** Opening Recorded information block **
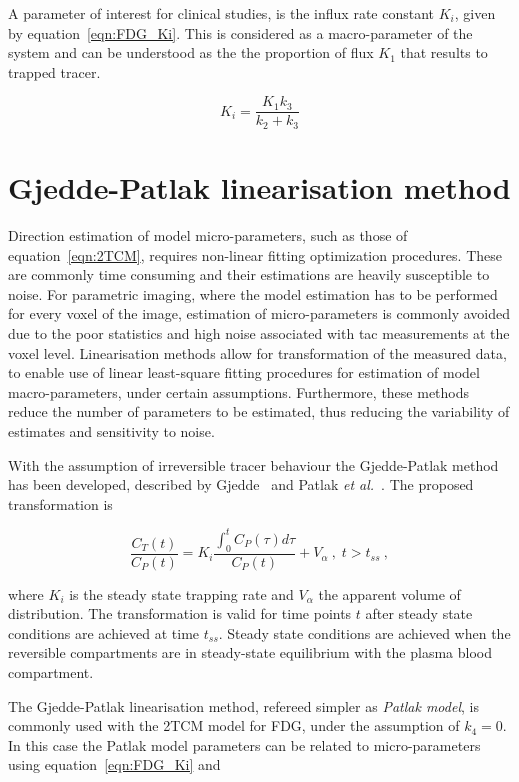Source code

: A parameter of interest for clinical studies, is the influx rate constant $K_i$, given by equation~\ref{eqn:FDG_Ki}. This is considered as a macro-parameter of the system and can be understood as the the proportion of flux $K_1$ that results to trapped tracer. 

\begin{equation}
K_i = \frac{K_1 k_3}{k_2+k_3}
\label{eqn:FDG_Ki}
\end{equation}


\section{Gjedde-Patlak linearisation method}
Direction estimation of model micro-parameters, such as those of equation~\ref{eqn:2TCM}, requires non-linear fitting optimization procedures. These are commonly time consuming and their estimations are heavily susceptible to noise.
For parametric imaging, where the model estimation has to be performed for every voxel of the image, estimation of micro-parameters is commonly avoided due to the poor statistics and high noise associated with \gls{tac} measurements at the voxel level. 
Linearisation methods allow for transformation of the measured data, to enable use of linear least-square fitting procedures for estimation of model macro-parameters, under certain assumptions. Furthermore, these methods reduce the number of parameters to be estimated, thus reducing the variability of estimates and sensitivity to noise. 

With the assumption of irreversible tracer behaviour the Gjedde-Patlak method has been developed, described by Gjedde~\cite{Gjedde1982} and Patlak \textit{et al.}~\cite{Patlak1985}. The proposed transformation is

\begin{equation}
\label{eqn:PatlakModel}
\frac{C_{T}(t)}{C_{P}(t)} = K_i \frac{\int_{0}^{t} C_{P}(\tau) d\tau}{ C_{P}(t)} + V_{\alpha}   \ , \;  t>t_{ss} \ ,
\end{equation}

where $K_i$ is the steady state trapping rate and $V_{\alpha}$ the apparent volume of distribution. The transformation is valid for time points $t$ after steady state conditions are achieved at time $t_{ss}$. Steady state conditions are achieved when the reversible compartments are in steady-state equilibrium with the plasma blood compartment. 

The Gjedde-Patlak linearisation method, refereed simpler as \textit{Patlak model}, is commonly used with the 2TCM model for FDG, under the assumption of $k_4=0$. In this case the Patlak model parameters can be related to micro-parameters using equation~\ref{eqn:FDG_Ki} and 

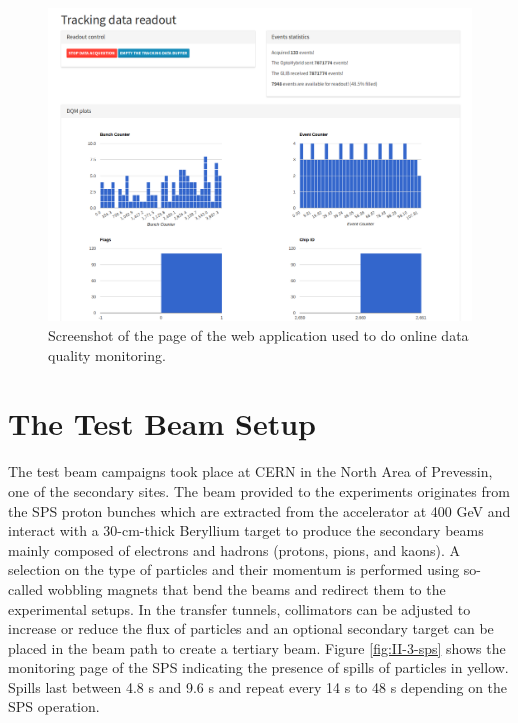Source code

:       \begin{figure}[h!]
        \centering
        \includegraphics[width=\textwidth]{img/II-3-test-beam/app-tk.png}
        \caption{Screenshot of the page of the web application used to do online data quality monitoring.}
        \label{fig:II-3-app-tk}
      \end{figure}

  \section{The Test Beam Setup}

    The test beam campaigns took place at CERN in the North Area of Prevessin, one of the secondary sites. The beam provided to the experiments originates from the SPS proton bunches which are extracted from the accelerator at 400 GeV and interact with a 30-cm-thick Beryllium target to produce the secondary beams mainly composed of electrons and hadrons (protons, pions, and kaons). A selection on the type of particles and their momentum is performed using so-called wobbling magnets that bend the beams and redirect them to the experimental setups. In the transfer tunnels, collimators can be adjusted to increase or reduce the flux of particles and an optional secondary target can be placed in the beam path to create a tertiary beam. Figure \ref{fig:II-3-sps} shows the monitoring page of the SPS indicating the presence of spills of particles in yellow. Spills last between 4.8 s and 9.6 s and repeat every 14 s to 48 s depending on the SPS operation. \\

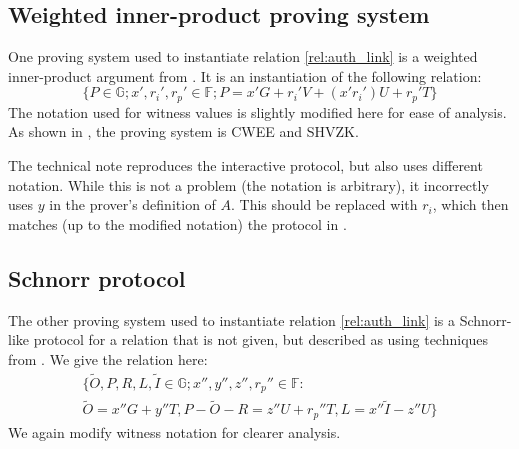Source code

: \documentclass{article}
\theoremstyle{definition}
\newcommand{\GG}{\mathbb{G}}
\newcommand{\FF}{\mathbb{F}}
\newcommand{\wt}[1]{\widetilde{#1}}
\begin{document}
\subsection{Weighted inner-product proving system}

One proving system used to instantiate relation \ref{rel:auth_link} is a weighted inner-product argument from \cite{bpp}.
It is an instantiation of the following relation:
\begin{equation}
	\label{rel:wip}
	\Big\{ P \in \GG ; x', r_i', r_p' \in \FF ; P = x' G + r_i' V + (x' r_i') U + r_p' T \Big\}
\end{equation}
The notation used for witness values is slightly modified here for ease of analysis.
As shown in \cite{bpp}, the proving system is CWEE and SHVZK.

The technical note reproduces the interactive protocol, but also uses different notation.
While this is not a problem (the notation is arbitrary), it incorrectly uses $y$ in the prover's definition of $A$.
This should be replaced with $r_i$, which then matches (up to the modified notation) the protocol in \cite{bpp}.


\subsection{Schnorr protocol}

The other proving system used to instantiate relation \ref{rel:auth_link} is a Schnorr-like protocol for a relation that is not given, but described as using techniques from \cite{schnorr}.
We give the relation here:
\begin{multline}
	\label{rel:schnorr}
	\Big\{ \wt{O}, P, R, L, \wt{I} \in \GG ; x'', y'', z'', r_p'' \in \FF : \\
	\wt{O} = x'' G + y'' T, P - \wt{O} - R = z'' U + r_p'' T, L = x'' \wt{I} - z'' U \Big\}
\end{multline}
We again modify witness notation for clearer analysis.
\end{document}
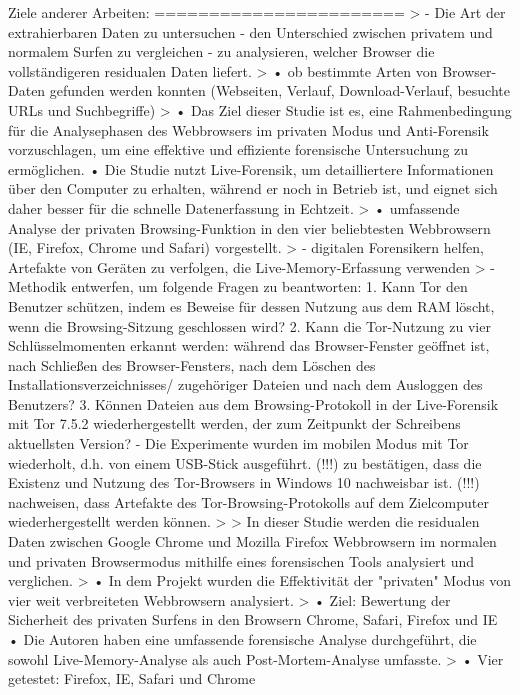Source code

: Ziele anderer Arbeiten:
=======================
> \cite{Izzati.2022}
	-	Die Art der extrahierbaren Daten zu untersuchen
	-	den Unterschied zwischen privatem und normalem Surfen zu vergleichen 
	-	zu analysieren, welcher Browser die vollständigeren residualen Daten liefert.
> \cite{Montasari.2015}
	•	ob bestimmte Arten von Browser-Daten gefunden werden konnten (Webseiten, Verlauf, Download-Verlauf, besuchte URLs und Suchbegriffe)	
> \cite{Rochmadi.2017}
	•	Das Ziel dieser Studie ist es, eine Rahmenbedingung für die Analysephasen des Webbrowsers im privaten Modus und Anti-Forensik vorzuschlagen, um eine effektive und effiziente forensische Untersuchung zu ermöglichen.
	•	Die Studie nutzt Live-Forensik, um detailliertere Informationen über den Computer zu erhalten, während er noch in Betrieb ist, und eignet sich daher besser für die schnelle Datenerfassung in Echtzeit.
> \cite{Satvat.2014}
	•	umfassende Analyse der privaten Browsing-Funktion in den vier beliebtesten Webbrowsern (IE, Firefox, Chrome und Safari) vorgestellt.
> \cite{Izzati.2022}
	-	digitalen Forensikern helfen, Artefakte von Geräten zu verfolgen, die Live-Memory-Erfassung verwenden
> \cite{Muir.2019}
	-	Methodik entwerfen, um folgende Fragen zu beantworten:
	1.	Kann Tor den Benutzer schützen, indem es Beweise für dessen Nutzung aus dem RAM löscht, wenn die Browsing-Sitzung geschlossen wird?
	2.	Kann die Tor-Nutzung zu vier Schlüsselmomenten erkannt werden: während das Browser-Fenster geöffnet ist, nach Schließen des Browser-Fensters, nach dem Löschen des Installationsverzeichnisses/ zugehöriger Dateien und nach dem Ausloggen des Benutzers?
	3.	Können Dateien aus dem Browsing-Protokoll in der Live-Forensik mit Tor 7.5.2 wiederhergestellt werden, der zum Zeitpunkt der Schreibens aktuellsten Version?
	-	Die Experimente wurden im mobilen Modus mit Tor wiederholt, d.h. von einem USB-Stick ausgeführt.
	(!!!) zu bestätigen, dass die Existenz und Nutzung des Tor-Browsers in Windows 10 nachweisbar ist.
	(!!!) nachweisen, dass Artefakte des Tor-Browsing-Protokolls auf dem Zielcomputer wiederhergestellt werden können.
> \cite{Izzati.2022}
	> In dieser Studie werden die residualen Daten zwischen Google Chrome und Mozilla Firefox Webbrowsern im normalen und privaten Browsermodus mithilfe eines forensischen Tools analysiert und verglichen.
> \cite{Montasari.2015}
	•	In dem Projekt wurden die Effektivität der "privaten" Modus von vier weit verbreiteten Webbrowsern analysiert.
> \cite{Satvat.2014}
	•	Ziel: Bewertung der Sicherheit des privaten Surfens in den Browsern Chrome, Safari, Firefox und IE
	•	Die Autoren haben eine umfassende forensische Analyse durchgeführt, die sowohl Live-Memory-Analyse als auch Post-Mortem-Analyse umfasste.
> \cite{Montasari.2015}
	•	Vier getestet: Firefox, IE, Safari und Chrome
	

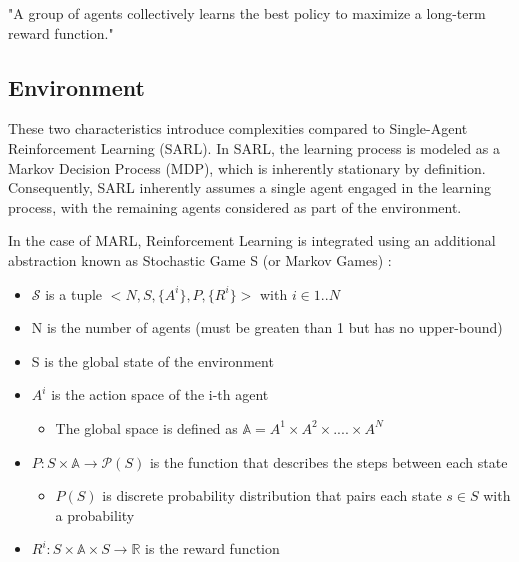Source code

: \documentclass{scrartcl}
\begin{document}
"A group of agents collectively learns the best policy to maximize a long-term reward function."

\subsection{Environment}
These two characteristics introduce complexities compared to Single-Agent Reinforcement 
Learning (SARL). In SARL, the learning process is modeled as a Markov Decision Process (MDP),
 which is inherently stationary by definition. Consequently, SARL inherently assumes a single
  agent engaged in the learning process, with the remaining agents considered as part of the 
  environment.

In the case of MARL, Reinforcement Learning is integrated using an additional abstraction 
known as Stochastic Game S (or Markov Games) \cite{LITTMAN1994157}:

\begin{itemize}
  \item $\mathcal{S}$ is a tuple $<N, S, \{A^i\}, P,  \{R^i\}>$ with $i \in 1..N$
  \item N is the number of agents (must be greaten than 1 but has no upper-bound)
  \item S is the global state of the environment
  \item $A^i$ is the action space of the i-th agent
  \begin{itemize}
       \item The global space is defined as $\mathbb{A} = A^1 \times A^2 \times .... \times A^N$
  \end{itemize}
  \item $P: S \times \mathbb{A} \rightarrow \mathcal{P}(S)$ is the function that describes the steps between each state
  \begin{itemize}
      \item $P(S)$ is discrete probability distribution that pairs each state $s \in S$ with a probability
  \end{itemize}
  \item $R^i: S \times \mathbb{A} \times S \rightarrow \mathbb{R}$ is the reward function
\end{itemize}
\end{document}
** Closing Recorded information block **
■ Activity:
Would you quote everything above from the line containing "For parametric imaging, where" down to the line containing "where $K_i$ is"? Include both of those lines and nothing else.

■ Answer box:
For parametric imaging, where the model estimation has to be performed for every voxel of the image, estimation of micro-parameters is commonly avoided due to the poor statistics and high noise associated with \gls{tac} measurements at the voxel level. 
Linearisation methods allow for transformation of the measured data, to enable use of linear least-square fitting procedures for estimation of model macro-parameters, under certain assumptions. Furthermore, these methods reduce the number of parameters to be estimated, thus reducing the variability of estimates and sensitivity to noise. 

With the assumption of irreversible tracer behaviour the Gjedde-Patlak method has been developed, described by Gjedde~\cite{Gjedde1982} and Patlak \textit{et al.}~\cite{Patlak1985}. The proposed transformation is

\begin{equation}
\label{eqn:PatlakModel}
\frac{C_{T}(t)}{C_{P}(t)} = K_i \frac{\int_{0}^{t} C_{P}(\tau) d\tau}{ C_{P}(t)} + V_{\alpha}   \ , \;  t>t_{ss} \ ,
\end{equation}

where $K_i$ is the steady state trapping rate and $V_{\alpha}$ the apparent volume of distribution. The transformation is valid for time points $t$ after steady state conditions are achieved at time $t_{ss}$. Steady state conditions are achieved when the reversible compartments are in steady-state equilibrium with the plasma blood compartment. 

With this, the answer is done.